Thursday, July 01, 2004

A song of experience

In my Blakean year
I was so disposed
Toward a mission yet unclear
Advancing pole by pole

Fortune breathed into my ear
Mouthed a simple ode
One road is paved in gold
One road is just a road

In my Blakean year
Such a woeful schism
The pain of our existence
Was not as I envisioned

Boots that trudged from track to track
Worn down to the sole
One road is paved in gold
One road is just a road

by Patti Smith


There's a record store called HEAR Music in Santa Monica. It started in Cambridge, and popped up in Berkeley during the late 90s. I spotted one at the Metreon in San Francisco during the boom days, but now it's gone. Relatively few people have ever set foot in HEAR Music. But more than a few have heard their Artist's Choice compilations (Ray Charles, Lucinda Williams, Sarah McLachlan), courtesy of the frothy caffeinated juggernaut and its owner Howard Schultz, who now runs it.

My wanderings around 4th Street's HEAR Music figure prominently in my post-graduate Berkeley days. Sometimes after running to the Marina, I'd stop in and listen to a record I'd never heard before. I believe that store held the record for most listening stations per square foot. That's where I first heard albums by Lucinda, Belle and Sebastian, Nick Drake, Townes Van Zandt, Pink Martinis, Billy Bragg, Caetano Veloso, Art Blakey and the Messengers... This eclectic array of musicians ensured that my adult tastes did not calcify at 22, nor grow bland with radio.

I didn't buy a lot of CDs during those Bay Area boom years. After all, I was a teacher. My road was just a road. Or so it seemed. Those exciting tech jobs held by many friends and acquaintances don't exist anymore, nor in many cases do the companies. But the institutions where I worked are still around, and still needed. My biggest regret? That I virtually stopped writing for an audience, or a cause. I suppose I am trying to, ahem, start up again.

Yesterday afternoon, Jukka and I ran the east-west length of Santa Monica and strolled down the 3rd Street Promenade. HEAR Music's appeal hasn't faded with time and taste. If anything, SoCal's cultural shortcomings make the record store even worthier of a visit. And so I was rewarded with a new discovery, Patti Smith's "Trampin".

This is not a CD review. I and my slight Manichaean tendencies in writing are not suitable for aesthetic criticism. (See what I mean? Not suitable!) I will say a little about why I like her lyrical writing, and what her example means to me.
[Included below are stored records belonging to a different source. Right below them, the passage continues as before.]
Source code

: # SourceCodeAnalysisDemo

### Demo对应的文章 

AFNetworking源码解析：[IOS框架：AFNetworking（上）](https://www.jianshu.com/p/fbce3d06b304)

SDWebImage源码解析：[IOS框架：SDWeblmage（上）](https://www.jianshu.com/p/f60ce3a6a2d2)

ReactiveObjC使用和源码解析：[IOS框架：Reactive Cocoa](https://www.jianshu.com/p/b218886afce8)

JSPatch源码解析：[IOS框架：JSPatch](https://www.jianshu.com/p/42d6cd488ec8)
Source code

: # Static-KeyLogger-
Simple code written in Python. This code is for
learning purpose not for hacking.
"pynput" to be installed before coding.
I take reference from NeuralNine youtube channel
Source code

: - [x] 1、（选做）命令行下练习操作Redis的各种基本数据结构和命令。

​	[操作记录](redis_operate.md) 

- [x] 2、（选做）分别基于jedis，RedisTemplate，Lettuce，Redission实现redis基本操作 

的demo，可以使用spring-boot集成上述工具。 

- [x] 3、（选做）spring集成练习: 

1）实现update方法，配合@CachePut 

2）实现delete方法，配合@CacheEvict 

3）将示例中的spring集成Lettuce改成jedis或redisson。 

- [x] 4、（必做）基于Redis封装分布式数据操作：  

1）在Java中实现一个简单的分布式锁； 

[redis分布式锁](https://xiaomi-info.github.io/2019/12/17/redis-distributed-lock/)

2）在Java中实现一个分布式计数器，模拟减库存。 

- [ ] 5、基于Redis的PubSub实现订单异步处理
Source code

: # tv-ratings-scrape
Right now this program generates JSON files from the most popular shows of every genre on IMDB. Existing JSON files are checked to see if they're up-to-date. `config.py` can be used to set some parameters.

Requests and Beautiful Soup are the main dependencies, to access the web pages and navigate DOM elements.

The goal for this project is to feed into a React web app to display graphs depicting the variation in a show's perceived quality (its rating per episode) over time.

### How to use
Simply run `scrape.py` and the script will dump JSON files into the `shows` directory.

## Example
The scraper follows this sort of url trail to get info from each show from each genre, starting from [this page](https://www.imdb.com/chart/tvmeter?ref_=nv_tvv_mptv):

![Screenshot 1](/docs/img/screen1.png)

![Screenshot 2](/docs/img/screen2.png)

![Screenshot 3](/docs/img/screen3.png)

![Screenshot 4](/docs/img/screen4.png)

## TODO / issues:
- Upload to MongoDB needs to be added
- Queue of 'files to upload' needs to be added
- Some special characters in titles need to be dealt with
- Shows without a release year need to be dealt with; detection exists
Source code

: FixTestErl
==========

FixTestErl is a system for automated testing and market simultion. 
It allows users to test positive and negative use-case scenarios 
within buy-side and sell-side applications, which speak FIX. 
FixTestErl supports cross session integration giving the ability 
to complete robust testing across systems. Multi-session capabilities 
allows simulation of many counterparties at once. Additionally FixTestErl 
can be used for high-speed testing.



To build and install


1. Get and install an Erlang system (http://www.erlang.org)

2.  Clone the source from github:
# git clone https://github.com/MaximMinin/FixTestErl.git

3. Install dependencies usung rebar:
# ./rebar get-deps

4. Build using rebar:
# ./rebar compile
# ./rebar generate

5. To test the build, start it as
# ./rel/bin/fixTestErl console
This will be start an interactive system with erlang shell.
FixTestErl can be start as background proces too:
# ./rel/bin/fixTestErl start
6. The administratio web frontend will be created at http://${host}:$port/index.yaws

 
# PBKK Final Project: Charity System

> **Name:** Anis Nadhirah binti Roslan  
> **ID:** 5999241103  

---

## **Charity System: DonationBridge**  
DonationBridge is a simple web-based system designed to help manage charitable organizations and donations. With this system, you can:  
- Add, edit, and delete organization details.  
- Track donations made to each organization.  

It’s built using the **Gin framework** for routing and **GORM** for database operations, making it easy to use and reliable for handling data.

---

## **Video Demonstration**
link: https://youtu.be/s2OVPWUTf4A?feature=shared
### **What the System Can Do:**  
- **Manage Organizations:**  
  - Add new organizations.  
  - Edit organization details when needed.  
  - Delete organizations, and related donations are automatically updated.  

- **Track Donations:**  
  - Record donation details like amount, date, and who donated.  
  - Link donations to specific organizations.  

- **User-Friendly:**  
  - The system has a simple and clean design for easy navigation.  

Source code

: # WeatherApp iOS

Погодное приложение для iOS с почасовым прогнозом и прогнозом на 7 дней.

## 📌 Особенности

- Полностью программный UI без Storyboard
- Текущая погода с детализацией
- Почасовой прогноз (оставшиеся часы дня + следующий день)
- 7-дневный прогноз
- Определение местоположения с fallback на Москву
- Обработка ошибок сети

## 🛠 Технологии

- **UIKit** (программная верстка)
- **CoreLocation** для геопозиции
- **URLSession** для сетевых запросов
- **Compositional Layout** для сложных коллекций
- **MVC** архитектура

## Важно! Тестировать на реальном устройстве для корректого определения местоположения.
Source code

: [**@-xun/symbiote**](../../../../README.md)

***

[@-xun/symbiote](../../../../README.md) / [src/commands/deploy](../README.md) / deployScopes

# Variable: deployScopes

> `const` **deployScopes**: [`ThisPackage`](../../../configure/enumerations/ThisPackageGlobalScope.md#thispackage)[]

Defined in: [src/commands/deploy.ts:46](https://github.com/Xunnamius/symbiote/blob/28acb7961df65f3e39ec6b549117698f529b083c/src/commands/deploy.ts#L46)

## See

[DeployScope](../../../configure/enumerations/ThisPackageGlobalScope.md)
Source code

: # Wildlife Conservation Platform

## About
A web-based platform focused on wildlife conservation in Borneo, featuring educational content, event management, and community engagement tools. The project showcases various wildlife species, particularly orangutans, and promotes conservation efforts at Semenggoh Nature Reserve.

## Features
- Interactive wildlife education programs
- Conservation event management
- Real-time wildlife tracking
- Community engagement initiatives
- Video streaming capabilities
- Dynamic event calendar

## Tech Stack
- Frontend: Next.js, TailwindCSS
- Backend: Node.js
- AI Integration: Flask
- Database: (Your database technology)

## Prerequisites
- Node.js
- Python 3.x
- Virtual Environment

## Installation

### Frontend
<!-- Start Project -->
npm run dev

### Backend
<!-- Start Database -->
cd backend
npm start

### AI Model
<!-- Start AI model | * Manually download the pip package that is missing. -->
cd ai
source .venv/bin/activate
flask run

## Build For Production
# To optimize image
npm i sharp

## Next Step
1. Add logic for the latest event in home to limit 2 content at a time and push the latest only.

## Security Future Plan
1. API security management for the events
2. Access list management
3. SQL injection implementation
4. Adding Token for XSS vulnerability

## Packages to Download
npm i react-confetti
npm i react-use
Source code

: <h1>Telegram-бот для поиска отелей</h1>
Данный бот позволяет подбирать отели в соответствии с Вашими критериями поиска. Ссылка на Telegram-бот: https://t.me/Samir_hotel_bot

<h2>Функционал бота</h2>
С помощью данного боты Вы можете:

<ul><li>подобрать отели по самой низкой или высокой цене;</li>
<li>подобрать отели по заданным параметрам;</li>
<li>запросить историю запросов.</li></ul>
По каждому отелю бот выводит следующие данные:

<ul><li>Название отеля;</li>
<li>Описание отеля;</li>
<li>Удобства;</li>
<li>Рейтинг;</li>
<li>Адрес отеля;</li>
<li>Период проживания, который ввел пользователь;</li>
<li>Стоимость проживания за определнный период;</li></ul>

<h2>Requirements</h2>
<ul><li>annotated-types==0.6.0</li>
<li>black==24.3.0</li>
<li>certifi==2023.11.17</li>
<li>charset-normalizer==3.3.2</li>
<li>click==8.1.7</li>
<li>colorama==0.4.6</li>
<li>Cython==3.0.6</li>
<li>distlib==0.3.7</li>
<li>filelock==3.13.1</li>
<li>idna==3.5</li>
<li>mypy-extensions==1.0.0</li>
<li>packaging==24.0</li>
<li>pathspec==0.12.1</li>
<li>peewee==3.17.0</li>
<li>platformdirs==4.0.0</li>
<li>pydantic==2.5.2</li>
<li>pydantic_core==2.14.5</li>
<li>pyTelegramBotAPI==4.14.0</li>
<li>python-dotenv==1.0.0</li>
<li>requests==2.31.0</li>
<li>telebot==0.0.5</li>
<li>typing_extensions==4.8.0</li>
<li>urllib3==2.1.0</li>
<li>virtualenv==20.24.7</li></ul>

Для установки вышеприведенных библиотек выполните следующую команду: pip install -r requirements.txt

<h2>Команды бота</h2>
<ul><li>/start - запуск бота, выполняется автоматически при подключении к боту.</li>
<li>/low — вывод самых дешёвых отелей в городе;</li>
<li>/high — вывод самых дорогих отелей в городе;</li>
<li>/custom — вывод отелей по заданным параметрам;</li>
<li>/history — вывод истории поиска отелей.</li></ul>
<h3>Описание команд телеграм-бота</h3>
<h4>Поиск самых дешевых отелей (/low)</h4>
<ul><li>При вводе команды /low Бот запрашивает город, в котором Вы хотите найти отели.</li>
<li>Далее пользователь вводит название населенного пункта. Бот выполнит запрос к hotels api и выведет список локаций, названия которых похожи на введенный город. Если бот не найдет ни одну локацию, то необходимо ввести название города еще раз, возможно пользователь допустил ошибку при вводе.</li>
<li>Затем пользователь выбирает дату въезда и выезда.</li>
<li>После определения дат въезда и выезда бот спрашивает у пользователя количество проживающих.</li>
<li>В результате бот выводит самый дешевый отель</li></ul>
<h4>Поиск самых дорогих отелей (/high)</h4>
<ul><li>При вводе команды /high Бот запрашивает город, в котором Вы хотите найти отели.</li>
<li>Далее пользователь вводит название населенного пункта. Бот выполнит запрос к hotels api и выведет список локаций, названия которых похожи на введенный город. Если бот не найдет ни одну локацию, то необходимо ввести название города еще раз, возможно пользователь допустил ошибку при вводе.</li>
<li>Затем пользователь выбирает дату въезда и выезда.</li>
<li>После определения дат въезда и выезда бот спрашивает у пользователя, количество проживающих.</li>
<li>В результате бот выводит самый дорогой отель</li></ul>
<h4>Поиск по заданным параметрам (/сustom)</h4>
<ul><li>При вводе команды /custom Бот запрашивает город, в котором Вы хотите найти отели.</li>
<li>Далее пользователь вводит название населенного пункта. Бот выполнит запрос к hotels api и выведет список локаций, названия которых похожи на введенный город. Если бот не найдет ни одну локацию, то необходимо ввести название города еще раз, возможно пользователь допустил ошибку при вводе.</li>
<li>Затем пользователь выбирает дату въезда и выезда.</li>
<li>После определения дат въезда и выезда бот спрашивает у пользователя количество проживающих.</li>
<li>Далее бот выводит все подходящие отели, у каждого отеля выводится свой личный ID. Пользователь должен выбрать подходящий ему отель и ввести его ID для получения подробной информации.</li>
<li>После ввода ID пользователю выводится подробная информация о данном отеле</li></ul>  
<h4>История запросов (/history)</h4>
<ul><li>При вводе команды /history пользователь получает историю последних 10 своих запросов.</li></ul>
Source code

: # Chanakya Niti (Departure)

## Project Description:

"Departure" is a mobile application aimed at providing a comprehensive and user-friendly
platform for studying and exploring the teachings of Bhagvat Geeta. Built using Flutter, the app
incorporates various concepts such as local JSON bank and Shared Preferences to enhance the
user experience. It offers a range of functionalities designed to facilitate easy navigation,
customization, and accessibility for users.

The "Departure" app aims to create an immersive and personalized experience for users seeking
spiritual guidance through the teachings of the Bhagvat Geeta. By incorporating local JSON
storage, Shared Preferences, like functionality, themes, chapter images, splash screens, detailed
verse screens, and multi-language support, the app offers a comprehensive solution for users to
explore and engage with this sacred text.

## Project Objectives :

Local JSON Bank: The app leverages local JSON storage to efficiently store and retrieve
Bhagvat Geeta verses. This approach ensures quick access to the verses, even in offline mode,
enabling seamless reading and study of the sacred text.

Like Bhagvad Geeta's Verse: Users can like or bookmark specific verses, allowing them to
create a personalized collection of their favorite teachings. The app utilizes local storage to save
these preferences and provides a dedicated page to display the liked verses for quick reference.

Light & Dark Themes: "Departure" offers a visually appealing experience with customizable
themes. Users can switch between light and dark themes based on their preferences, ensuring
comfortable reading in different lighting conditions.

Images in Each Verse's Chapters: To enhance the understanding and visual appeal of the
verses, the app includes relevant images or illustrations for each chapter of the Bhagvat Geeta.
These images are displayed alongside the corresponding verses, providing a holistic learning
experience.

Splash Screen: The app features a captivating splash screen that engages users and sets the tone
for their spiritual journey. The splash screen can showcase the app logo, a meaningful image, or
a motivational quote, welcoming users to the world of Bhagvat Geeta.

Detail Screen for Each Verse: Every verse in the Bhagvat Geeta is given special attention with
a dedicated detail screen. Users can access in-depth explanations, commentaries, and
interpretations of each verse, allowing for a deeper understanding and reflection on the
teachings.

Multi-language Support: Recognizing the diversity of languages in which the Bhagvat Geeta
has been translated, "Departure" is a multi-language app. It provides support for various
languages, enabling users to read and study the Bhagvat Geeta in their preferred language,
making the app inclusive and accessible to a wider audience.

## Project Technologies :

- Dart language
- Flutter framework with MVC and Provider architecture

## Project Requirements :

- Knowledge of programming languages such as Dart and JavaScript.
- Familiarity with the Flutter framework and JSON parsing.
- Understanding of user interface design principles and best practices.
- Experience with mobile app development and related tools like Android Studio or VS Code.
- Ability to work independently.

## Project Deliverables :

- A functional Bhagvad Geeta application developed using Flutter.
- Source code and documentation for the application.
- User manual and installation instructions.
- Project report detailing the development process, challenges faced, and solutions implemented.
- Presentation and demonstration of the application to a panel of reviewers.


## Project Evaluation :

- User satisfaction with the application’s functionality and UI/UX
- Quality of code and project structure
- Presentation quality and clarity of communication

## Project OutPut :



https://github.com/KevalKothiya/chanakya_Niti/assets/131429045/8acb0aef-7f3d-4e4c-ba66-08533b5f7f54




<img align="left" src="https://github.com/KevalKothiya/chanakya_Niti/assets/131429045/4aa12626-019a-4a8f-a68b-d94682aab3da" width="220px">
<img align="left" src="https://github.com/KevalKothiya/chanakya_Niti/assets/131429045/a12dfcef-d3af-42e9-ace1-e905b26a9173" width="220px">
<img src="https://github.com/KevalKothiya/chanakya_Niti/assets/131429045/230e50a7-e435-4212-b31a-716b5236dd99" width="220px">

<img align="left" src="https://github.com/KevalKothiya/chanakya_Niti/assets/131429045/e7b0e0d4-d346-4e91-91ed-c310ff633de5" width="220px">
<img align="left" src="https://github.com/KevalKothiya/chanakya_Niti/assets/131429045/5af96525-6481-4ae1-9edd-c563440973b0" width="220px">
A look at her discography shows the Patti Smith Group made four albums in five years, the last (1979) capped off by a stadium concert of 70,000 cheering Italians. I knew none of this when I heard "Because the Night" as a college freshman, almost fifteen years later. Or when KFOG played "Dancing Barefoot" or her version of "Gloria", with its defiant opening line torn from her early poem, "Oath": "Jesus died for somebody's sins/but not mine." Or when I discovered her Early Work, and one of my favorite lyrics about being American, "Notebook". Or when I saw her at the Bridge Concert, leading Neil Young and Pearl Jam and the Bridge School children in a rousing rendition of "People Have the Power".

I did not know that she had spent a decade and a half as a housewife in suburban Detroit, with her husband Fred "Sonic" Smith. The godmother of punk and guitarist of the proto-punk MC5, playing house and raising two kids. Imagine that. What is true of most people is also true for most artists: the most fruitful or personally rewarding life may not always be the most ambitious or artistically productive. "I never did miss fame," she has said. "What I really missed was a good cup of coffee."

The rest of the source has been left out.